- _Task brief_:
Make a verbatim copy of all the records.

- _Given records_:
_ _ _ _
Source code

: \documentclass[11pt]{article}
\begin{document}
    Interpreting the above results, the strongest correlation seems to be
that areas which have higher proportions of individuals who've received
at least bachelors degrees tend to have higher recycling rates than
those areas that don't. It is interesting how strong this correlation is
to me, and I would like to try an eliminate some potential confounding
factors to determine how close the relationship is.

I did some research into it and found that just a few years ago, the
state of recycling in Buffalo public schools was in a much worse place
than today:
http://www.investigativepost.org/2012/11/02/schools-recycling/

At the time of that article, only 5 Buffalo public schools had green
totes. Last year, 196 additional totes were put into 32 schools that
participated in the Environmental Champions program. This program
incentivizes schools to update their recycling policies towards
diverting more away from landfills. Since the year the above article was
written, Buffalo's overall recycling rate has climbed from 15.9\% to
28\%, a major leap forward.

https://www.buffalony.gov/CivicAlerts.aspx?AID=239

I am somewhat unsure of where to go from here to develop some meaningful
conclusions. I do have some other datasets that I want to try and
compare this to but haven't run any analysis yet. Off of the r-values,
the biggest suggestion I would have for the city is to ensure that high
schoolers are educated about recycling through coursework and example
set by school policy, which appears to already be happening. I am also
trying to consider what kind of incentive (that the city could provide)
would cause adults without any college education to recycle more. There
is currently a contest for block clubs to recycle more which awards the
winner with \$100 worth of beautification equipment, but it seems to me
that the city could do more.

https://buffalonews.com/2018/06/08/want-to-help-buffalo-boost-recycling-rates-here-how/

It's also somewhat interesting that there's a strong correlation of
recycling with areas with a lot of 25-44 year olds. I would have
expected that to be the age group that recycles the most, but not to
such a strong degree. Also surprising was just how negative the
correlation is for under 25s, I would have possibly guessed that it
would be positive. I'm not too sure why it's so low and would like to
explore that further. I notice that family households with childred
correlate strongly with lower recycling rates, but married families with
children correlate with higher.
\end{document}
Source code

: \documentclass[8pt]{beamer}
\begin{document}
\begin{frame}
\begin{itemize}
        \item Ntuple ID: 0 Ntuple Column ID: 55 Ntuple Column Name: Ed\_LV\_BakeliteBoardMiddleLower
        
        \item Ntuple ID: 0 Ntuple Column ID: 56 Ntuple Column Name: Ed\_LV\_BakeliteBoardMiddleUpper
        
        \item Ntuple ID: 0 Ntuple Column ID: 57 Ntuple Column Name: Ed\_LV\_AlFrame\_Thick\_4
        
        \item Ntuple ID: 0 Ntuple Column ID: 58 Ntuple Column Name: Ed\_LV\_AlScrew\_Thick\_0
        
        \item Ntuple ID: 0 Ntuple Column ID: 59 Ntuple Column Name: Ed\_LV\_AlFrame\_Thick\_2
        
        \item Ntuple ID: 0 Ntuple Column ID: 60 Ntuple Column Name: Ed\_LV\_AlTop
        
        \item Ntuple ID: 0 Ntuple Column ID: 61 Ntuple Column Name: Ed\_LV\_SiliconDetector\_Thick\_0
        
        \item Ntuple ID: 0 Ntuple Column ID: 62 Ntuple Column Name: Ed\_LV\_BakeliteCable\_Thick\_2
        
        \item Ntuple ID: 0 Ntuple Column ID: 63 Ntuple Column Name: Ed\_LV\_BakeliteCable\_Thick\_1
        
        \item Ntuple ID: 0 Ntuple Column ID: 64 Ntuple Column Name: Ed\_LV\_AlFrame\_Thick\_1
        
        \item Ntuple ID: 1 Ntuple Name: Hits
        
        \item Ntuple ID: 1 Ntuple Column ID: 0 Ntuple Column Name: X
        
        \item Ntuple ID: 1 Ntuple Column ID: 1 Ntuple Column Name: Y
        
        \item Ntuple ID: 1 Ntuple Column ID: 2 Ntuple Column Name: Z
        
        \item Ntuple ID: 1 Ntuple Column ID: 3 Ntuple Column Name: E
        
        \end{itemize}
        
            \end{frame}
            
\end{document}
_ _ _ _
- _Your solution_:
Source code

: \documentclass[11pt]{article}
\begin{document}
    Interpreting the above results, the strongest correlation seems to be
that areas which have higher proportions of individuals who've received
at least bachelors degrees tend to have higher recycling rates than
those areas that don't. It is interesting how strong this correlation is
to me, and I would like to try an eliminate some potential confounding
factors to determine how close the relationship is.

I did some research into it and found that just a few years ago, the
state of recycling in Buffalo public schools was in a much worse place
than today:
http://www.investigativepost.org/2012/11/02/schools-recycling/

At the time of that article, only 5 Buffalo public schools had green
totes. Last year, 196 additional totes were put into 32 schools that
participated in the Environmental Champions program. This program
incentivizes schools to update their recycling policies towards
diverting more away from landfills. Since the year the above article was
written, Buffalo's overall recycling rate has climbed from 15.9\% to
28\%, a major leap forward.

https://www.buffalony.gov/CivicAlerts.aspx?AID=239

I am somewhat unsure of where to go from here to develop some meaningful
conclusions. I do have some other datasets that I want to try and
compare this to but haven't run any analysis yet. Off of the r-values,
the biggest suggestion I would have for the city is to ensure that high
schoolers are educated about recycling through coursework and example
set by school policy, which appears to already be happening. I am also
trying to consider what kind of incentive (that the city could provide)
would cause adults without any college education to recycle more. There
is currently a contest for block clubs to recycle more which awards the
winner with \$100 worth of beautification equipment, but it seems to me
that the city could do more.

https://buffalonews.com/2018/06/08/want-to-help-buffalo-boost-recycling-rates-here-how/

It's also somewhat interesting that there's a strong correlation of
recycling with areas with a lot of 25-44 year olds. I would have
expected that to be the age group that recycles the most, but not to
such a strong degree. Also surprising was just how negative the
correlation is for under 25s, I would have possibly guessed that it
would be positive. I'm not too sure why it's so low and would like to
explore that further. I notice that family households with childred
correlate strongly with lower recycling rates, but married families with
children correlate with higher.
\end{document}
Source code

: \documentclass[8pt]{beamer}
\begin{document}
\begin{frame}
\begin{itemize}
        \item Ntuple ID: 0 Ntuple Column ID: 55 Ntuple Column Name: Ed\_LV\_BakeliteBoardMiddleLower
        
        \item Ntuple ID: 0 Ntuple Column ID: 56 Ntuple Column Name: Ed\_LV\_BakeliteBoardMiddleUpper
        
        \item Ntuple ID: 0 Ntuple Column ID: 57 Ntuple Column Name: Ed\_LV\_AlFrame\_Thick\_4
        
        \item Ntuple ID: 0 Ntuple Column ID: 58 Ntuple Column Name: Ed\_LV\_AlScrew\_Thick\_0
        
        \item Ntuple ID: 0 Ntuple Column ID: 59 Ntuple Column Name: Ed\_LV\_AlFrame\_Thick\_2
        
        \item Ntuple ID: 0 Ntuple Column ID: 60 Ntuple Column Name: Ed\_LV\_AlTop
        
        \item Ntuple ID: 0 Ntuple Column ID: 61 Ntuple Column Name: Ed\_LV\_SiliconDetector\_Thick\_0
        
        \item Ntuple ID: 0 Ntuple Column ID: 62 Ntuple Column Name: Ed\_LV\_BakeliteCable\_Thick\_2
        
        \item Ntuple ID: 0 Ntuple Column ID: 63 Ntuple Column Name: Ed\_LV\_BakeliteCable\_Thick\_1
        
        \item Ntuple ID: 0 Ntuple Column ID: 64 Ntuple Column Name: Ed\_LV\_AlFrame\_Thick\_1
        
        \item Ntuple ID: 1 Ntuple Name: Hits
        
        \item Ntuple ID: 1 Ntuple Column ID: 0 Ntuple Column Name: X
        
        \item Ntuple ID: 1 Ntuple Column ID: 1 Ntuple Column Name: Y
        
        \item Ntuple ID: 1 Ntuple Column ID: 2 Ntuple Column Name: Z
        
        \item Ntuple ID: 1 Ntuple Column ID: 3 Ntuple Column Name: E
        
        \end{itemize}
        
            \end{frame}
            
\end{document}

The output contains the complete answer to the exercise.